━━━━━ Data to examine

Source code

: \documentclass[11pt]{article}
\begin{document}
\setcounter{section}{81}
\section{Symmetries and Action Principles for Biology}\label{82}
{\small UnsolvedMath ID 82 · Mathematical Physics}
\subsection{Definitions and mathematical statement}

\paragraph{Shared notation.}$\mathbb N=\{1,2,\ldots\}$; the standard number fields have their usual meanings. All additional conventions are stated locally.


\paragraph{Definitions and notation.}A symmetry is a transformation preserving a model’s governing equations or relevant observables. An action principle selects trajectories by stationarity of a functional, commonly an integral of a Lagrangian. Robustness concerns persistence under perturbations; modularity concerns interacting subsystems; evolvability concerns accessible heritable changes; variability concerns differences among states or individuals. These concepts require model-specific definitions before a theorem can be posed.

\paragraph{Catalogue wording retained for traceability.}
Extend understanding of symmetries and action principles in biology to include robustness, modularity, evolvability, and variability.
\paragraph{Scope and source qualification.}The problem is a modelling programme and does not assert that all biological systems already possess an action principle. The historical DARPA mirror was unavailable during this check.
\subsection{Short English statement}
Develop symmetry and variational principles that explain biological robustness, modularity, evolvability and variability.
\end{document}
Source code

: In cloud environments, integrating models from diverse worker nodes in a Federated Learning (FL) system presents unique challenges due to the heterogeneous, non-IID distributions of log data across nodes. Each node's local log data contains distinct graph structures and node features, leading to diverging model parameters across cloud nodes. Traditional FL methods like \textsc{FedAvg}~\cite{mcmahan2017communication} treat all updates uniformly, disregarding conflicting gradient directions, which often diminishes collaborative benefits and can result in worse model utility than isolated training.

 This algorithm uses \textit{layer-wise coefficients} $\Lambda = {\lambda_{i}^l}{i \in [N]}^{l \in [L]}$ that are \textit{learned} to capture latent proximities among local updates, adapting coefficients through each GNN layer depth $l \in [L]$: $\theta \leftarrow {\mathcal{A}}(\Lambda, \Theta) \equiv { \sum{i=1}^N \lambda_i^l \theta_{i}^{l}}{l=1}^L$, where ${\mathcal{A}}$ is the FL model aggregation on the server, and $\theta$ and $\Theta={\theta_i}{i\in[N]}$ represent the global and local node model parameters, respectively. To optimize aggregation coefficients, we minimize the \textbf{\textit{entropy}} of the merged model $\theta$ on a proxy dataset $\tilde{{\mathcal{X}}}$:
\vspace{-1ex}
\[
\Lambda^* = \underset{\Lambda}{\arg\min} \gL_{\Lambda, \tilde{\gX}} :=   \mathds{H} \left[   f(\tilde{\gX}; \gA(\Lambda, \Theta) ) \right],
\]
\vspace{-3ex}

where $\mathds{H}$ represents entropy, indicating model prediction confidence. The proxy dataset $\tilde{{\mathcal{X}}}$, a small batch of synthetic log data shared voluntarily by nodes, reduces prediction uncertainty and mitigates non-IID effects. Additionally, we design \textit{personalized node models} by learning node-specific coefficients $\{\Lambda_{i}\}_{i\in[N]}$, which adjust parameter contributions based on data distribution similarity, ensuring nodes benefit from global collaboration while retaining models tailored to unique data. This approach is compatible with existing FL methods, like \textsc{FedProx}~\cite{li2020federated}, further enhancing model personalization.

━━━━━━━━━━
━━━━━ Data to examine

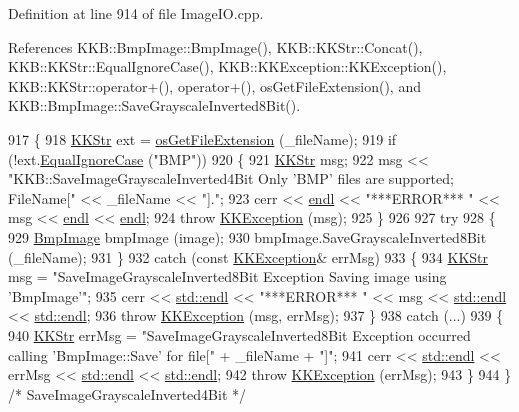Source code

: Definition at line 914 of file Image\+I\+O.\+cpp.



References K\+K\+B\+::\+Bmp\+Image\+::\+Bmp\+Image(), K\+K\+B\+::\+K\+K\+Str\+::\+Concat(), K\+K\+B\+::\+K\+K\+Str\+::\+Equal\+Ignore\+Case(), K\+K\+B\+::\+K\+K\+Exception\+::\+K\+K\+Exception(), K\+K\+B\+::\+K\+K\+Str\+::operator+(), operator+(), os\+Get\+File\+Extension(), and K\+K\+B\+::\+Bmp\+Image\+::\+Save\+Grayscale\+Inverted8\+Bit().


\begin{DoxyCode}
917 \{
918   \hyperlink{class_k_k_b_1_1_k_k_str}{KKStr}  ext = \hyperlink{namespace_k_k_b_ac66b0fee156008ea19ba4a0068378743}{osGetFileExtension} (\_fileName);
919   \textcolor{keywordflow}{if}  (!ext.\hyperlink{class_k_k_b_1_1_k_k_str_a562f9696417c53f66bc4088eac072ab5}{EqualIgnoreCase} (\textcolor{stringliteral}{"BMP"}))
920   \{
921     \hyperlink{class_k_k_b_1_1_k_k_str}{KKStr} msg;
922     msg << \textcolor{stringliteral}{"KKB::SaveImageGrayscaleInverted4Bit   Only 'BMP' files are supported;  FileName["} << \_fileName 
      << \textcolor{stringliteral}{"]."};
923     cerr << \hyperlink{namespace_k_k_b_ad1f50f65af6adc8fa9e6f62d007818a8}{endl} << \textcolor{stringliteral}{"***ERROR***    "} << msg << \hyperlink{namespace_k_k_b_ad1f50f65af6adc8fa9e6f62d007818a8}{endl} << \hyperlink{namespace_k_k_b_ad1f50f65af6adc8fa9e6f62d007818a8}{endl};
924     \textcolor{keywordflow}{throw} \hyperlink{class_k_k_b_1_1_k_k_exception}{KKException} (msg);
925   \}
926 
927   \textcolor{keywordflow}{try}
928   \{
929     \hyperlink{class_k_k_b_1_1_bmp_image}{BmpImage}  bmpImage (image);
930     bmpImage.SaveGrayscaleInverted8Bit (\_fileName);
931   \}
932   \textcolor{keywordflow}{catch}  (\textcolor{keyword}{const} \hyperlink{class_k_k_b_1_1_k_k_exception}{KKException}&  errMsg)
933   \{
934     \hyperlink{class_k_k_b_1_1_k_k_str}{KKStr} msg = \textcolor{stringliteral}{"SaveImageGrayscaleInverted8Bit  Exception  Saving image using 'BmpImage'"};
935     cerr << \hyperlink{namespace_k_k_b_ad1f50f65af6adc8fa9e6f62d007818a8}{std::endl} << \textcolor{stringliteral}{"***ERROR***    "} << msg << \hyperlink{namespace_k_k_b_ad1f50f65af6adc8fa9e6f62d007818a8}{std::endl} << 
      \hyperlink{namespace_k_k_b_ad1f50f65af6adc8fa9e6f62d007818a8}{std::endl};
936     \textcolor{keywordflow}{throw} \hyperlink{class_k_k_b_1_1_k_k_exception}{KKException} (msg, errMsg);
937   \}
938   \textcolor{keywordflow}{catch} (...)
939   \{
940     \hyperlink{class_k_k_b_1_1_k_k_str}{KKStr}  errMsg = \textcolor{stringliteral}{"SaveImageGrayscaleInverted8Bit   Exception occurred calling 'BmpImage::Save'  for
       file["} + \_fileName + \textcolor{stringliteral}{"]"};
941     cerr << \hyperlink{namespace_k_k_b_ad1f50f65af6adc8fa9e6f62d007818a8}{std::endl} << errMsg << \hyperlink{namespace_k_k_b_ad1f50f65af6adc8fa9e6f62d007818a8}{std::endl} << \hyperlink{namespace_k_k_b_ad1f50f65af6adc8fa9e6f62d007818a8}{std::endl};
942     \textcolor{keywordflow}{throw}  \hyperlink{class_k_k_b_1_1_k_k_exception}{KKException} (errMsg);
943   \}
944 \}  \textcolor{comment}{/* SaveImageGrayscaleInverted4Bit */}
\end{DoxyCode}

━━━━━━━━━━
━━━━━ Data to examine

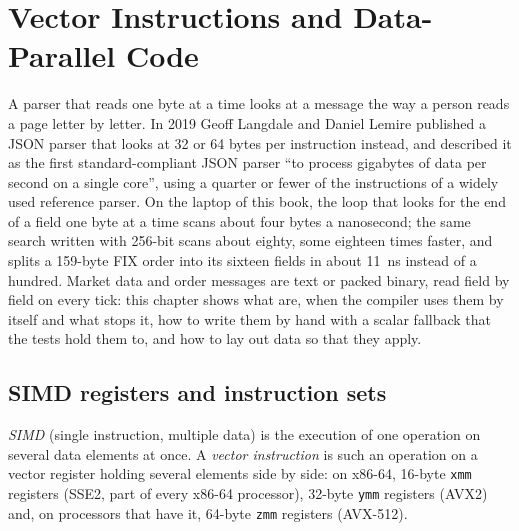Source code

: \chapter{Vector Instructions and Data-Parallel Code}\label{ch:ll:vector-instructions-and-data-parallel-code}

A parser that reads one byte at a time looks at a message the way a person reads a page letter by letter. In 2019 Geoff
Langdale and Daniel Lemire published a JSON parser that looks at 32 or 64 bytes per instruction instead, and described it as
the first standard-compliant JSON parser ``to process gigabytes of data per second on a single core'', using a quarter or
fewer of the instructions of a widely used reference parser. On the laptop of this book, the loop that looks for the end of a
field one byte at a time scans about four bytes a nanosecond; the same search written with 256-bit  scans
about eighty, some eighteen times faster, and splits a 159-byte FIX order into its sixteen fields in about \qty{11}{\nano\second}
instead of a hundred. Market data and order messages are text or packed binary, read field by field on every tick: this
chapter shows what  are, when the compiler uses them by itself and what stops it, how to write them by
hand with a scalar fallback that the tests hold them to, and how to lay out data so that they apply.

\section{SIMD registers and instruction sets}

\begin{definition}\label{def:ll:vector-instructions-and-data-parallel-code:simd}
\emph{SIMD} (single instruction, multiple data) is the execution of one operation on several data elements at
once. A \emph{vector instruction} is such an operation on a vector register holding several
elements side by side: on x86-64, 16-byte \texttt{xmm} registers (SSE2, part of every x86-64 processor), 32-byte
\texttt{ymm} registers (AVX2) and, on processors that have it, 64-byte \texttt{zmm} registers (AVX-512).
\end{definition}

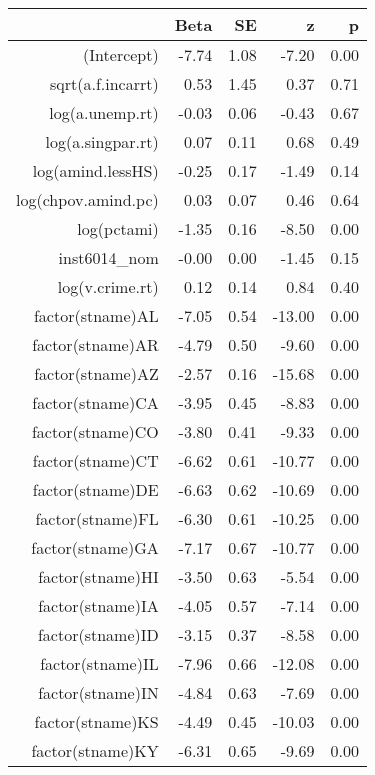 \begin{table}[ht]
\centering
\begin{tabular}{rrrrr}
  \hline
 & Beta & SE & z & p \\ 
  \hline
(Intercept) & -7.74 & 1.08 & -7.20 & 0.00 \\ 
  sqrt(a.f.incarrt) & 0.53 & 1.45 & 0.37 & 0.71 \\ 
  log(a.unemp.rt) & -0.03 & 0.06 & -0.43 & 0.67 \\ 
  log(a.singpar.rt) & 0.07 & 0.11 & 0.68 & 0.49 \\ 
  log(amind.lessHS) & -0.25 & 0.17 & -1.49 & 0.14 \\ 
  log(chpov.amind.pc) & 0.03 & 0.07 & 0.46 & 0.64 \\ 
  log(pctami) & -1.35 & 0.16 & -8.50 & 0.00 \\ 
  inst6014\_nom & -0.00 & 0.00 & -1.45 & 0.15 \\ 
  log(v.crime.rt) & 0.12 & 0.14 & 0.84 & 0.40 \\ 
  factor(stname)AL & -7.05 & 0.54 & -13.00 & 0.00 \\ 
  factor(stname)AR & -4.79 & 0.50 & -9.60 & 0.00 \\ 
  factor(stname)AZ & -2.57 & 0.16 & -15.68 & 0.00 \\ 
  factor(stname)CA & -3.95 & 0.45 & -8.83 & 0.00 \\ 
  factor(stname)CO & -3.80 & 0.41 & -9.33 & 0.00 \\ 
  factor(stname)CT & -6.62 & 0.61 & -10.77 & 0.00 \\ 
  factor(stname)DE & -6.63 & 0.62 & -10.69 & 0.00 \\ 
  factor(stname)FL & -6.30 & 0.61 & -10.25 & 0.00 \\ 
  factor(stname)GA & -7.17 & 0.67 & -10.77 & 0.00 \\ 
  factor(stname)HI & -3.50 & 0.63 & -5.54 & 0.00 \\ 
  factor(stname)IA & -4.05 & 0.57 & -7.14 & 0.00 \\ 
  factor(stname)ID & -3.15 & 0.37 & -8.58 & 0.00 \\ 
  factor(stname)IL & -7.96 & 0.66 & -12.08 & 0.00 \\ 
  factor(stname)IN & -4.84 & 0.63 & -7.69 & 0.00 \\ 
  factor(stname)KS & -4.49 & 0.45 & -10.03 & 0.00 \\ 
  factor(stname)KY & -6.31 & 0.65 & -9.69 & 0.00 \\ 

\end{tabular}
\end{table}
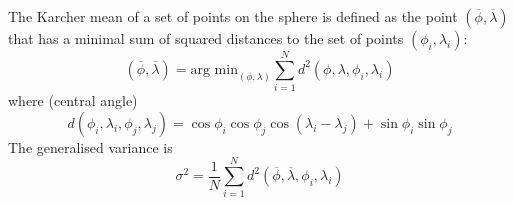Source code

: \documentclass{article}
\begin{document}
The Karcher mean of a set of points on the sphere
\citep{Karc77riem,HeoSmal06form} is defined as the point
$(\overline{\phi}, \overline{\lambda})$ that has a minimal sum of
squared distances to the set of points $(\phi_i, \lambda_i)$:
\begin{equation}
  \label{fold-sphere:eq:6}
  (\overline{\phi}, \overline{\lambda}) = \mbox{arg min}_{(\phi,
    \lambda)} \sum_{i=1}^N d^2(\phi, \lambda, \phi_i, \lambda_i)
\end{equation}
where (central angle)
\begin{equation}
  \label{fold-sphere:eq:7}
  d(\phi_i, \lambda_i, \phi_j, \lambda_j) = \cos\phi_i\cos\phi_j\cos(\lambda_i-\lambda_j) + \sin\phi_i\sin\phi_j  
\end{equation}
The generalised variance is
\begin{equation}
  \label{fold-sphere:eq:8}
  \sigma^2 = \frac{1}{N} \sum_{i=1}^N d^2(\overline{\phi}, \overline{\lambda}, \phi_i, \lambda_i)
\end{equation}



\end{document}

━━━━━━━━━━

Work order — For the word "vector", count how many lines of the entries contain it; give the number and nothing more.

Task answer — 3